> [WHAT THE TASK REQUIRES]:
Using the entries below, quote exactly the span of lines that begins with the line containing "Использовать функцию приходится" and ends with the final line.
=== MATERIAL PROVIDED ===
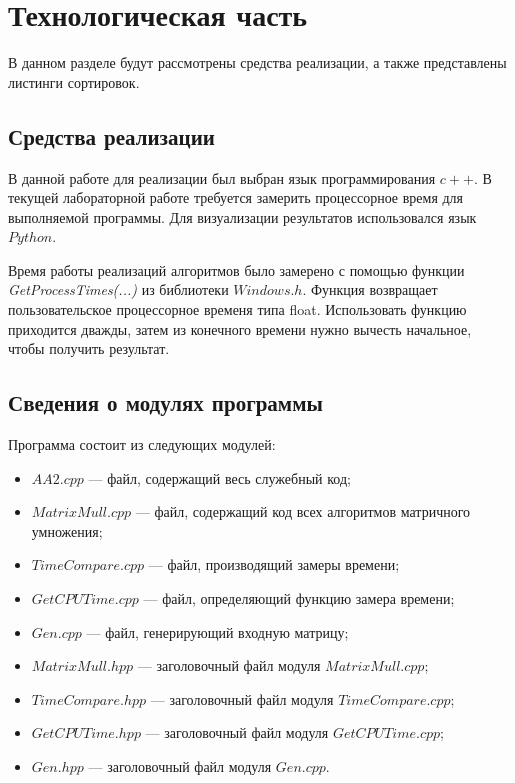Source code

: \chapter{Технологическая часть}
В данном разделе будут рассмотрены средства реализации, а также представлены листинги сортировок.
\section{Средства реализации}
В данной работе для реализации был выбран язык программирования $c++$. В текущей лабораторной работе требуется замерить процессорное время для выполняемой программы. Для визуализации результатов использовался язык $Python$.

Время работы реализаций алгоритмов было замерено с помощью функции \textit{GetProcessTimes(...)} \cite{time} из библиотеки $Windows.h$. Функция возвращает пользовательское процессорное временя типа float.
Использовать функцию приходится дважды, затем из конечного времени нужно вычесть начальное, чтобы получить результат.


\section{Сведения о модулях программы}
Программа состоит из следующих модулей:
\begin{itemize}
	\item $AA2.cpp$ --- файл, содержащий весь служебный код;
	\item $MatrixMull.cpp$ --- файл, содержащий код всех алгоритмов матричного умножения;
	\item $TimeCompare.cpp$ --- файл, производящий замеры времени;
	\item $GetCPUTime.cpp$ --- файл, определяющий функцию замера времени;
	\item $Gen.cpp$ --- файл, генерирующий входную матрицу;
	\newpage
	\item $MatrixMull.hpp$ --- заголовочный файл модуля $MatrixMull.cpp$;
	\item $TimeCompare.hpp$ --- заголовочный файл модуля $TimeCompare.cpp$;
	\item $GetCPUTime.hpp$ --- заголовочный файл модуля $GetCPUTime.cpp$;
	\item $Gen.hpp$ --- заголовочный файл модуля $Gen.cpp$.\newline
\end{itemize}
===
> [EXPECTED ANSWER]:
Использовать функцию приходится дважды, затем из конечного времени нужно вычесть начальное, чтобы получить результат.


\section{Сведения о модулях программы}
Программа состоит из следующих модулей:
\begin{itemize}
	\item $AA2.cpp$ --- файл, содержащий весь служебный код;
	\item $MatrixMull.cpp$ --- файл, содержащий код всех алгоритмов матричного умножения;
	\item $TimeCompare.cpp$ --- файл, производящий замеры времени;
	\item $GetCPUTime.cpp$ --- файл, определяющий функцию замера времени;
	\item $Gen.cpp$ --- файл, генерирующий входную матрицу;
	\newpage
	\item $MatrixMull.hpp$ --- заголовочный файл модуля $MatrixMull.cpp$;
	\item $TimeCompare.hpp$ --- заголовочный файл модуля $TimeCompare.cpp$;
	\item $GetCPUTime.hpp$ --- заголовочный файл модуля $GetCPUTime.cpp$;
	\item $Gen.hpp$ --- заголовочный файл модуля $Gen.cpp$.\newline
\end{itemize}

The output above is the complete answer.